About this exercise: Please return the lines below verbatim, beginning at the one that has "- Αναφέρεται σε" and stopping after the one that has "της Διοίκησης Ασφάλειας Πληροφοριών", and add no other lines.

——

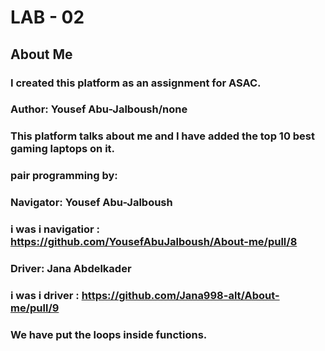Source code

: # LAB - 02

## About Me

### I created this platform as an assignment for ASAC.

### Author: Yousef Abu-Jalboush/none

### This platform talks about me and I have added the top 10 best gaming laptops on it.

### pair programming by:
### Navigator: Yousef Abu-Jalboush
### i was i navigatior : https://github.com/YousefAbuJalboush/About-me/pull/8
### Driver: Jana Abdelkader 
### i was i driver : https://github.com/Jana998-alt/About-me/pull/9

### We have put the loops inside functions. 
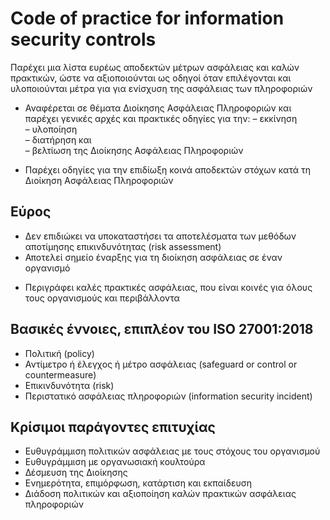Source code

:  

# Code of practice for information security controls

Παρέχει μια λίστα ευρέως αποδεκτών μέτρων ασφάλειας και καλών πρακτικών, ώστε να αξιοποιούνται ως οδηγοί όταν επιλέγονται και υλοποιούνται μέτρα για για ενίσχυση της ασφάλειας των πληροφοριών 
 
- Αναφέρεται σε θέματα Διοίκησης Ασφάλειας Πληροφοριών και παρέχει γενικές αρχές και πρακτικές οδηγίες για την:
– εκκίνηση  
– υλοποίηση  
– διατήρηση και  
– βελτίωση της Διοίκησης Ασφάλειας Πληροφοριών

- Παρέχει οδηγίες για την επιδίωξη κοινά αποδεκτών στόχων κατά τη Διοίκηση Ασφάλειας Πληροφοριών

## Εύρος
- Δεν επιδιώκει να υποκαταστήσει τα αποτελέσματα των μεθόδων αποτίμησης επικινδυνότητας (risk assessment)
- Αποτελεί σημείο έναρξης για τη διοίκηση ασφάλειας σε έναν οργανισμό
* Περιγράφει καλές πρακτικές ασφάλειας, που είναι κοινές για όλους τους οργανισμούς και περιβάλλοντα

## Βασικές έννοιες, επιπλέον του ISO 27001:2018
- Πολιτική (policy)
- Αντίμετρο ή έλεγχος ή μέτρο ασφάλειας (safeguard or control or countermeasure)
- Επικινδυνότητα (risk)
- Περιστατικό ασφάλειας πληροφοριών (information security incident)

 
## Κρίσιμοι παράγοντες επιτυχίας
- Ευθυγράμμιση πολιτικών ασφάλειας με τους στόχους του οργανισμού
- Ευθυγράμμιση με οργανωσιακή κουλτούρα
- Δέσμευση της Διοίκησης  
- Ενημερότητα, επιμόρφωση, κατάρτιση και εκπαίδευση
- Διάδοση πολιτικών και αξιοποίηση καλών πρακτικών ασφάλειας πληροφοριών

——

Task answer:
- Αναφέρεται σε θέματα Διοίκησης Ασφάλειας Πληροφοριών και παρέχει γενικές αρχές και πρακτικές οδηγίες για την:
– εκκίνηση  
– υλοποίηση  
– διατήρηση και  
– βελτίωση της Διοίκησης Ασφάλειας Πληροφοριών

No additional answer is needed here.